Beach chair crunch: City looks to regulate Norriego Point

Matt Algarin
Beach chairs, courtesy of the Emerald Grande, are a staple along Norriego Point during the summer season, as they are provided for guests of the hotel to enjoy.

Who should be able to place chairs on Norriego Point, how many, when and where? These are all questions the city aims to answer in due time.

“I have an issue with chairs,” Councilman Jim Wood said. “I’ve been wanting this solved for two years and we’re still not there yet.”

During a Monday night meeting, Wood told his colleagues that he would like to see the city craft some type of ordinance or regulations in regard to the beach chairs that are a common sight along Norriego Point during warm weather.

Over the years, workers at the Emerald Grande have placed chairs along the point for its guests to use from sunrise to sunset as part of a submerged land lease with the Florida Department of Environmental Protection.

“As the city and the boardwalk continue to grow, providing these types of services are important to our guests,” said Peter Bos, CEO of Legendary Inc. “When in a beach environment, providing beach services is almost as natural as breathing.”

Since control of Norriego Point was deeded to the city in 2010 by Okaloosa County, city leaders are now responsible for all of the activities that take place on the point, which is a city park that’s open to the general public.

What it all boils down to for Wood is “equal access for everyone,” and he says that’s not the case right now.

Currently, the Emerald Grande is the only entity placing chairs for its guests on the point, but Wood says that’s not always going to be the case.

“It just so happens that one organization is doing this now,” he said. “But what happens when development picks up and others start to do the same thing?”

Basically, Wood said he doesn’t want to see the point become inundated with nothing but beach chairs provided by hotels along the harbor.

“That’s no longer the general public in my view,” he said.

Monday’s meeting isn’t the first time city leaders have broached the subject. Land Use Attorney Scott Shirley told councilors that he has spoken to the state about this issue, and it was determined that the placement of the beach chairs on the point “facilitates the utilization of a public beach area.”

With that said though, Shirley said the city needs to look into a way to get a grip on the matter.

“I wouldn’t recommend prohibiting it,” he said. “It would be my recommendation that over the next few months the city engage in some policy meetings to try and flush those rules a little bit.”

One suggestion was to put the city in the beach chair business.

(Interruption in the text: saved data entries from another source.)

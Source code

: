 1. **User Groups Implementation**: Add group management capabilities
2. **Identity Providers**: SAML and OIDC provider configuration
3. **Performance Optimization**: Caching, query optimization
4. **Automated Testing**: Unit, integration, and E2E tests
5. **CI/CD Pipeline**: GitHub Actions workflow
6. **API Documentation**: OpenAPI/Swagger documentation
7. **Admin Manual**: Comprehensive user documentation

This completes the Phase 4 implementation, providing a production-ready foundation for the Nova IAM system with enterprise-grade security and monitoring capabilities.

Councilwoman Sandy Trammell suggested the chairs could be placed by the city staff and used by patrons on a first-come first-served basis.

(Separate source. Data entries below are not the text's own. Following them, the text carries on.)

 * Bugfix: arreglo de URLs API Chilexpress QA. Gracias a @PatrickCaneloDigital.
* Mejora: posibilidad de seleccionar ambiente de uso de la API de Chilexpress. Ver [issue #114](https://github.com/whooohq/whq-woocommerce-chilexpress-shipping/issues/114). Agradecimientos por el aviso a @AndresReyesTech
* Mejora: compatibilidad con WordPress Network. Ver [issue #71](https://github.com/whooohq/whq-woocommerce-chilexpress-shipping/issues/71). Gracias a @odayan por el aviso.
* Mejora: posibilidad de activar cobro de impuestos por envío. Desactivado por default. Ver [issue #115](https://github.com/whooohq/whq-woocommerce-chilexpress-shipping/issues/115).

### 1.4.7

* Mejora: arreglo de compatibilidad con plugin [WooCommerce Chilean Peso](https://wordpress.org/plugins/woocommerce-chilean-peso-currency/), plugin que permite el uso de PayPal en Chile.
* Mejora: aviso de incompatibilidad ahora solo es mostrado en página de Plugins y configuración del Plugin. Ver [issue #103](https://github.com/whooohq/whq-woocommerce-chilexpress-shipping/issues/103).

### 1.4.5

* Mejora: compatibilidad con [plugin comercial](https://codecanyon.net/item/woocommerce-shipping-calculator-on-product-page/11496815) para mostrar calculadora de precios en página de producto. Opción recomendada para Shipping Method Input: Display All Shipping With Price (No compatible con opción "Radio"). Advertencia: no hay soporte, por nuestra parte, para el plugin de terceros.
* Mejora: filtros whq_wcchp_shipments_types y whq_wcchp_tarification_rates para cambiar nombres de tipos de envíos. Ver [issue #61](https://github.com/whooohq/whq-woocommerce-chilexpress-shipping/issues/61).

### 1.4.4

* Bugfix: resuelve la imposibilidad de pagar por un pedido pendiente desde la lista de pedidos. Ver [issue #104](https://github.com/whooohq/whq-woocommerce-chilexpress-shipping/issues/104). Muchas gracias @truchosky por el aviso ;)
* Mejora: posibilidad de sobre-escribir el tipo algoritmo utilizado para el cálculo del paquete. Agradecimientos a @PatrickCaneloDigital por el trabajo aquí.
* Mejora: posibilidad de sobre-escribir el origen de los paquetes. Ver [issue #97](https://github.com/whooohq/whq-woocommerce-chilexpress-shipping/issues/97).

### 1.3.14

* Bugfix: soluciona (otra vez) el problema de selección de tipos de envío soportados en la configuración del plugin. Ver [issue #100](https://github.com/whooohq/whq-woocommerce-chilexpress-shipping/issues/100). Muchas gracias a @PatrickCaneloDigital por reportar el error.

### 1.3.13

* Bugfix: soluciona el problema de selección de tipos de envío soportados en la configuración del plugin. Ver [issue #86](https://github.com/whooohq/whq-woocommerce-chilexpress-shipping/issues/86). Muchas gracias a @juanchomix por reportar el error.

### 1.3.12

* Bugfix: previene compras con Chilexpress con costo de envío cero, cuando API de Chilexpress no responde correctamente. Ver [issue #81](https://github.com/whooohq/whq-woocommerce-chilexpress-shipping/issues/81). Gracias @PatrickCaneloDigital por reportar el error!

“Let’s make it a cost-neutral venture,” she said. “Whatever we look at in total cost would be subdivided by the total number of chairs.”

Hiring a contractor to run a chair service made more sense to Councilman Jim Bagby, who told his colleagues that the beach service in Rosemary Beach, where he is the town manager, generates a “nice” amount of revenue.

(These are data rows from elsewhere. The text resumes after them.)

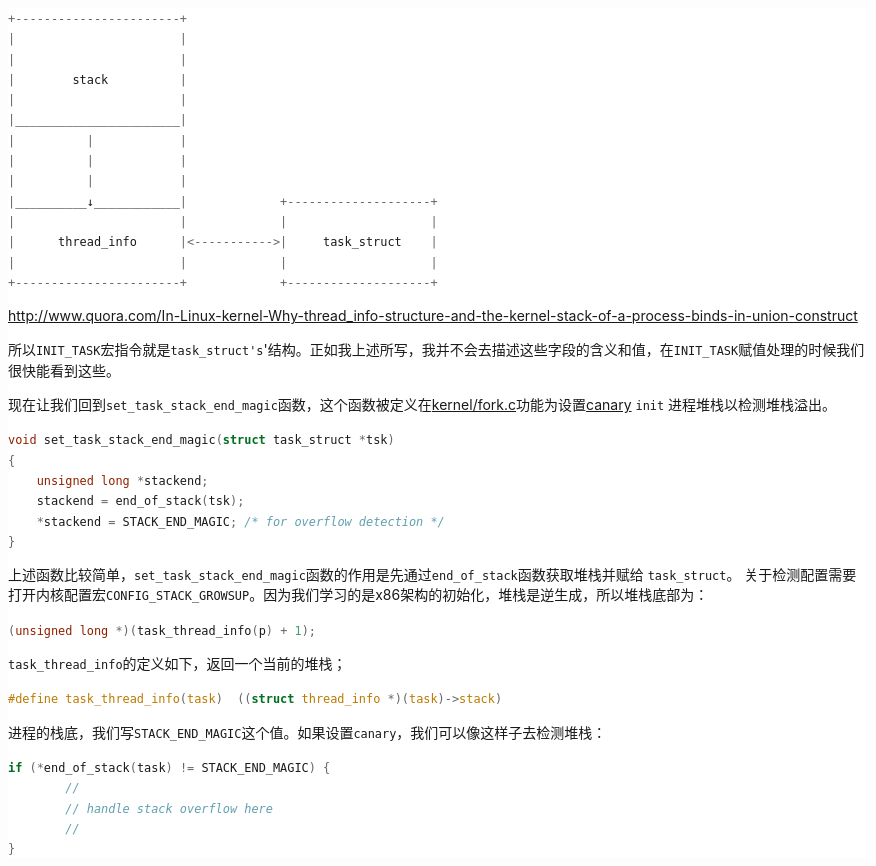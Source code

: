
 ```C
+-----------------------+
|                       |
|                       |
|        stack          |
|                       |
|_______________________|
|          |            |
|          |            |
|          |            |
|__________↓____________|             +--------------------+
|                       |             |                    |
|      thread_info      |<----------->|     task_struct    |
|                       |             |                    |
+-----------------------+             +--------------------+
```

http://www.quora.com/In-Linux-kernel-Why-thread_info-structure-and-the-kernel-stack-of-a-process-binds-in-union-construct

所以`INIT_TASK`宏指令就是`task_struct's`'结构。正如我上述所写，我并不会去描述这些字段的含义和值，在`INIT_TASK`赋值处理的时候我们很快能看到这些。

现在让我们回到`set_task_stack_end_magic`函数，这个函数被定义在[kernel/fork.c](https://github.com/torvalds/linux/blob/master/kernel/fork.c#L297)功能为设置[canary](http://en.wikipedia.org/wiki/Stack_buffer_overflow) `init` 进程堆栈以检测堆栈溢出。


```C
void set_task_stack_end_magic(struct task_struct *tsk)
{
	unsigned long *stackend;
	stackend = end_of_stack(tsk);
	*stackend = STACK_END_MAGIC; /* for overflow detection */
}
```

上述函数比较简单，`set_task_stack_end_magic`函数的作用是先通过`end_of_stack`函数获取堆栈并赋给 `task_struct`。
关于检测配置需要打开内核配置宏`CONFIG_STACK_GROWSUP`。因为我们学习的是x86架构的初始化，堆栈是逆生成，所以堆栈底部为：

```C
(unsigned long *)(task_thread_info(p) + 1);
```

`task_thread_info`的定义如下，返回一个当前的堆栈；

```C
#define task_thread_info(task)  ((struct thread_info *)(task)->stack)
```

进程的栈底，我们写`STACK_END_MAGIC`这个值。如果设置`canary`，我们可以像这样子去检测堆栈：

```C
if (*end_of_stack(task) != STACK_END_MAGIC) {
        //
        // handle stack overflow here
		//
}
```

At the end of the day, city leaders have time to determine what’s best, as the city staff has been tasked with pulling together a multitude of options for the city to consider moving forward.

For Bos, it’s definitely worth some more discussion.

“It all comes down to having a healthy discussion about offering first-class services to our guests,” he said.

And Wood agrees.

“I’m going to try and see all sides of this issue as we look at equal use.”